→ **YOUR GOAL**: Below are the records. List every line holding the word "توزيع".

THE DATA below:

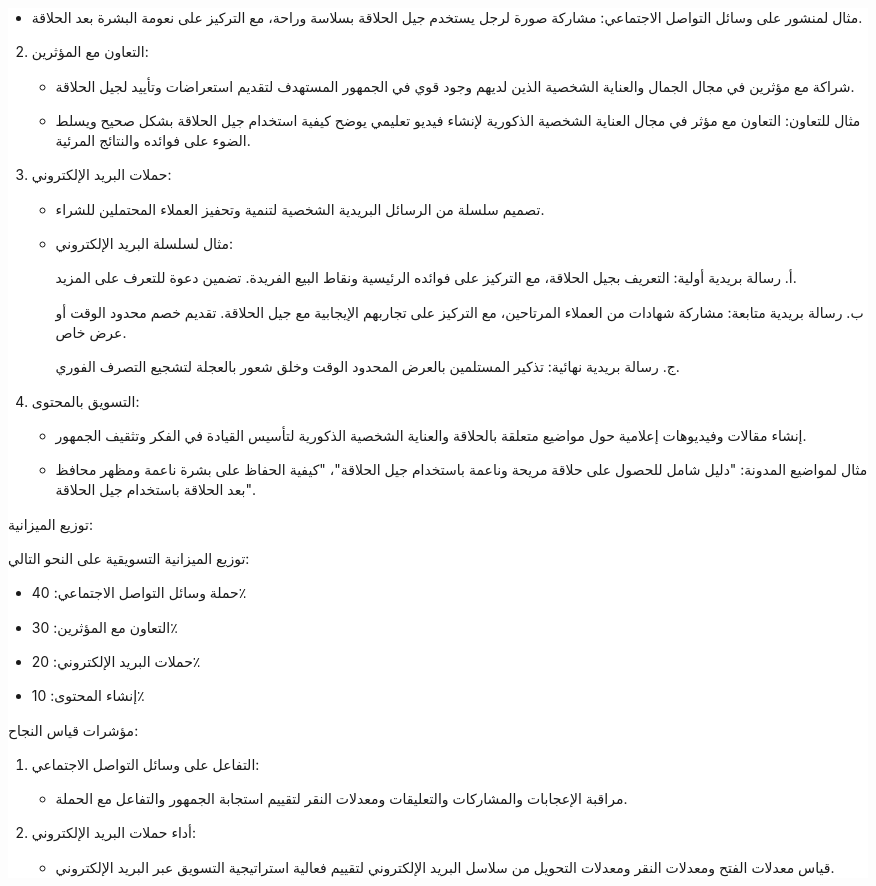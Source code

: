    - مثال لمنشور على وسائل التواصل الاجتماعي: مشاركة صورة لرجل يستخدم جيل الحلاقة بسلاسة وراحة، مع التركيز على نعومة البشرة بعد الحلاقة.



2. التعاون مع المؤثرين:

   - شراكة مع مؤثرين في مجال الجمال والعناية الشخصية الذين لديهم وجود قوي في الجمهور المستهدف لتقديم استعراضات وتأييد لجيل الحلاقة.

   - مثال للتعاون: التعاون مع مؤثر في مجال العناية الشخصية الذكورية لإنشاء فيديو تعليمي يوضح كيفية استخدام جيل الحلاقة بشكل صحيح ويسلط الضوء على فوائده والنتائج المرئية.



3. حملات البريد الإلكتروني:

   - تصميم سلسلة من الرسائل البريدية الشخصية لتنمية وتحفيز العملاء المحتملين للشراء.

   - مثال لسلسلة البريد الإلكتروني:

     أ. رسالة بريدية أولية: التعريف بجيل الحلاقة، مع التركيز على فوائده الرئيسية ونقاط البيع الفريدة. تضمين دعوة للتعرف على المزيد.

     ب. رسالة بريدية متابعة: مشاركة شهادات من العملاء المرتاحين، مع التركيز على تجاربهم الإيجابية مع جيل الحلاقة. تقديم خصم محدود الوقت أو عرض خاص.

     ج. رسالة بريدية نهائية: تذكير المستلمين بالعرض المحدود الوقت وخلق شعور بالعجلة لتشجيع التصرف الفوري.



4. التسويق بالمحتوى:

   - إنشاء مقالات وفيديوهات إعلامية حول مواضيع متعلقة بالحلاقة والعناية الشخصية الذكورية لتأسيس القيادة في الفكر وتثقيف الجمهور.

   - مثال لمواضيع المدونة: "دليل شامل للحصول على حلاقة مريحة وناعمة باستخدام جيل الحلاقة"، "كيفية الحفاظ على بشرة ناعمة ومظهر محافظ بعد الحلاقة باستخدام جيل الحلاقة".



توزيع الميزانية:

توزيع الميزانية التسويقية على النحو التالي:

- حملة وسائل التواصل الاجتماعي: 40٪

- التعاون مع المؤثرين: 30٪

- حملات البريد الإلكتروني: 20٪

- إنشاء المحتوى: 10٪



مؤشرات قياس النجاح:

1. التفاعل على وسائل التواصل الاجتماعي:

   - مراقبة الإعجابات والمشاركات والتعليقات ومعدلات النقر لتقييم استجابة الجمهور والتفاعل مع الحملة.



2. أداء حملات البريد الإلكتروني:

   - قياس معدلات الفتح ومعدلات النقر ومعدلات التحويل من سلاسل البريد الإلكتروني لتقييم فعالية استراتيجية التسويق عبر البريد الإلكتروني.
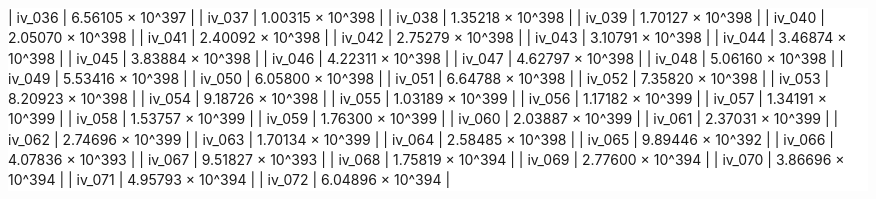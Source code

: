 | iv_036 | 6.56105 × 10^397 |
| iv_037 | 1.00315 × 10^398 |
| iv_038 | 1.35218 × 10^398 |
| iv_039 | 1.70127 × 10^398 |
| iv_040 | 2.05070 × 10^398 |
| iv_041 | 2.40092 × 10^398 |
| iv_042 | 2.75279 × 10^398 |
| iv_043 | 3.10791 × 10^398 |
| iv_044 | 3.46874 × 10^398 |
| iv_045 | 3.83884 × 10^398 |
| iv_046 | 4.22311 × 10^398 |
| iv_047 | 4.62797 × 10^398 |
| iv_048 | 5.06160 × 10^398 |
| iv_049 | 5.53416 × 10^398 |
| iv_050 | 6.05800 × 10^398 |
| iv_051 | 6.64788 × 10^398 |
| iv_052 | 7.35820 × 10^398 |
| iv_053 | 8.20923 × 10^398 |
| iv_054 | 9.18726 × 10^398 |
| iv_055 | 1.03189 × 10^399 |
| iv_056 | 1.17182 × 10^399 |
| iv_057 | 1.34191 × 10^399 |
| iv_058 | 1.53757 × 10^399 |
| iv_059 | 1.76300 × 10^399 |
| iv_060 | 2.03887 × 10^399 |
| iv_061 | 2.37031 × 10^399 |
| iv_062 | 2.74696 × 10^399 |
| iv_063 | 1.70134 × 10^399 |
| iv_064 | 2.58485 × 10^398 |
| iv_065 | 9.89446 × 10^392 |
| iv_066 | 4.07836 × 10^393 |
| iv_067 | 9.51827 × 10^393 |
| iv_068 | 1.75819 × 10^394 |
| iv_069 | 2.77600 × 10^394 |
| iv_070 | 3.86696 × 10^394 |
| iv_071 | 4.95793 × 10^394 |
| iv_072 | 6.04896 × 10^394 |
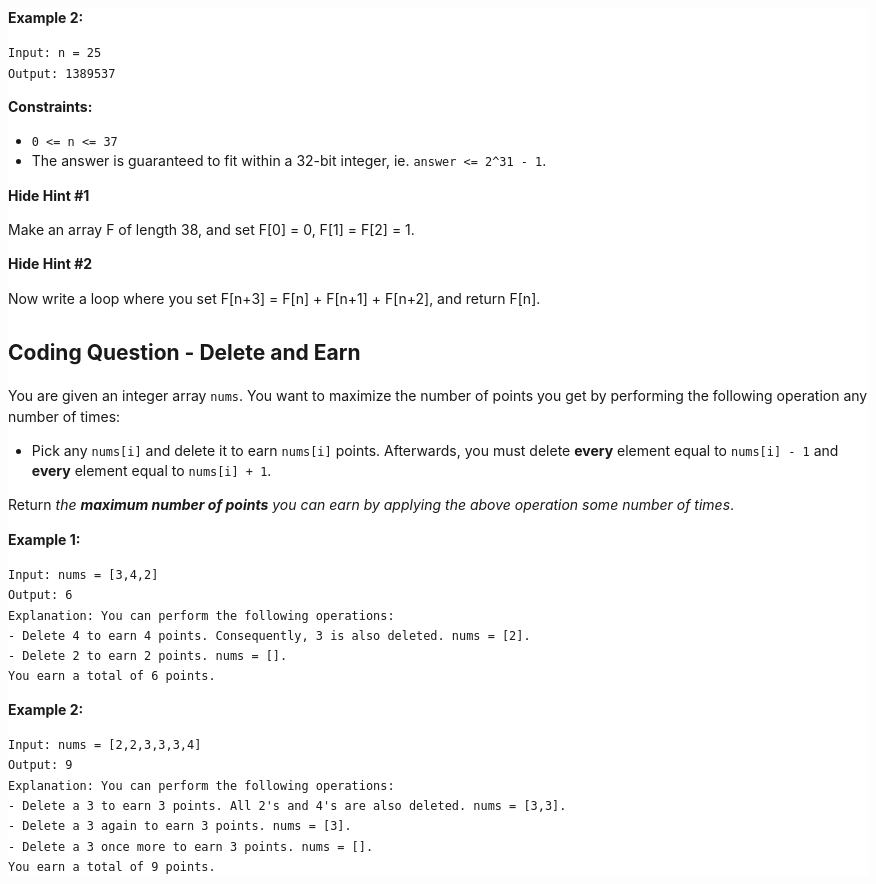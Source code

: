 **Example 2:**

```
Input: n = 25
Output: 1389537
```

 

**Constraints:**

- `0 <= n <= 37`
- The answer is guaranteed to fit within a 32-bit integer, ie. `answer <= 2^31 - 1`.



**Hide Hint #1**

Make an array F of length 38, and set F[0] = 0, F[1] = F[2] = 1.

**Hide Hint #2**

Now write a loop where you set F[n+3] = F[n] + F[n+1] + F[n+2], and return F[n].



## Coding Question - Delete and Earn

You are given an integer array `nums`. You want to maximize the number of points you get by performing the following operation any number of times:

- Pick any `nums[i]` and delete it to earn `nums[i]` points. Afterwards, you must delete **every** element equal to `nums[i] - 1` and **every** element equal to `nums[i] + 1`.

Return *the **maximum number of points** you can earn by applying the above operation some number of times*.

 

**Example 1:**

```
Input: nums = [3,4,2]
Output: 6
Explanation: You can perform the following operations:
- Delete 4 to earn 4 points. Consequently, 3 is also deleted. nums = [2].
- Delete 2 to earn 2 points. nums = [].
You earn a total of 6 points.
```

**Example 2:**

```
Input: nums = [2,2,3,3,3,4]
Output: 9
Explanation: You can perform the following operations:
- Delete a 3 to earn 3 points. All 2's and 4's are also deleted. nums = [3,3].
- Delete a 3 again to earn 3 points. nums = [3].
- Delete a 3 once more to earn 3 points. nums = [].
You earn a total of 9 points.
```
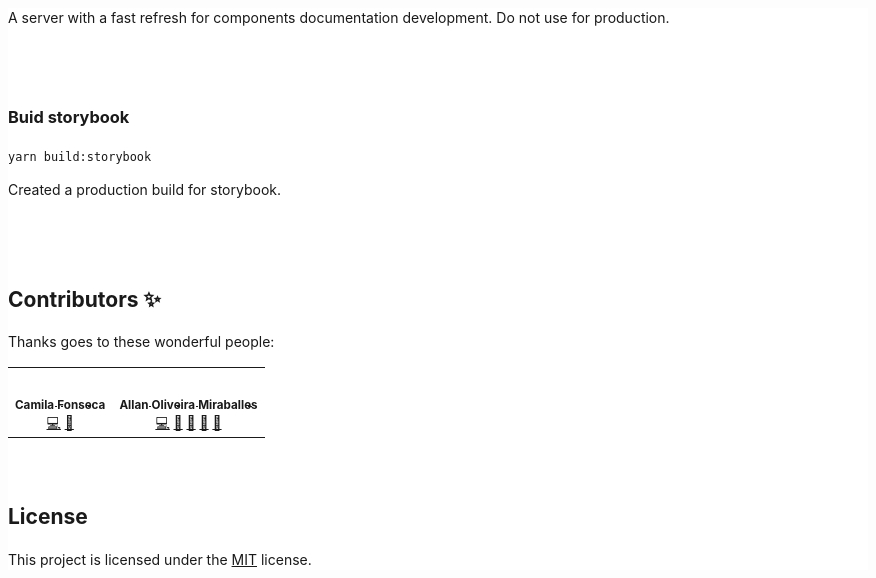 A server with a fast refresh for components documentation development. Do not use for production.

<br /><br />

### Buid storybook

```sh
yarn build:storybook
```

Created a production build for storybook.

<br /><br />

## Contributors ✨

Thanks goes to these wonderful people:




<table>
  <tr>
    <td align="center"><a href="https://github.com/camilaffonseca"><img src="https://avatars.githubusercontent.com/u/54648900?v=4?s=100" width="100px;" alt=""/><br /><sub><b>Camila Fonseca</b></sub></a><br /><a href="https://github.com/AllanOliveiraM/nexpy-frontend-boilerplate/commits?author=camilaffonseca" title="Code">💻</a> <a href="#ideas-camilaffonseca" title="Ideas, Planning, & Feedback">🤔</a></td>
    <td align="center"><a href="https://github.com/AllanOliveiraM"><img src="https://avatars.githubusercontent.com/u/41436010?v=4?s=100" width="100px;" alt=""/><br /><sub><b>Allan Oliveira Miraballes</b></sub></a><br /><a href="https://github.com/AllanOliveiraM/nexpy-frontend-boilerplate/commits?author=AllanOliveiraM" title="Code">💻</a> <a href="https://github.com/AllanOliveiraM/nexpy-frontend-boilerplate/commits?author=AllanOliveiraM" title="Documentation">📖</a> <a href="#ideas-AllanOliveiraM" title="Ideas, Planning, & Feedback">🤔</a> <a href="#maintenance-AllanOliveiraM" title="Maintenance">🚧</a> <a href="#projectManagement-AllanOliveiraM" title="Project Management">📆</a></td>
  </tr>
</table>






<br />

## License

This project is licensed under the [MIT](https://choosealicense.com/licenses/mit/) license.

End of THE DATA.

→ **COMPLETED TASK**:
توزيع الميزانية:
توزيع الميزانية التسويقية على النحو التالي:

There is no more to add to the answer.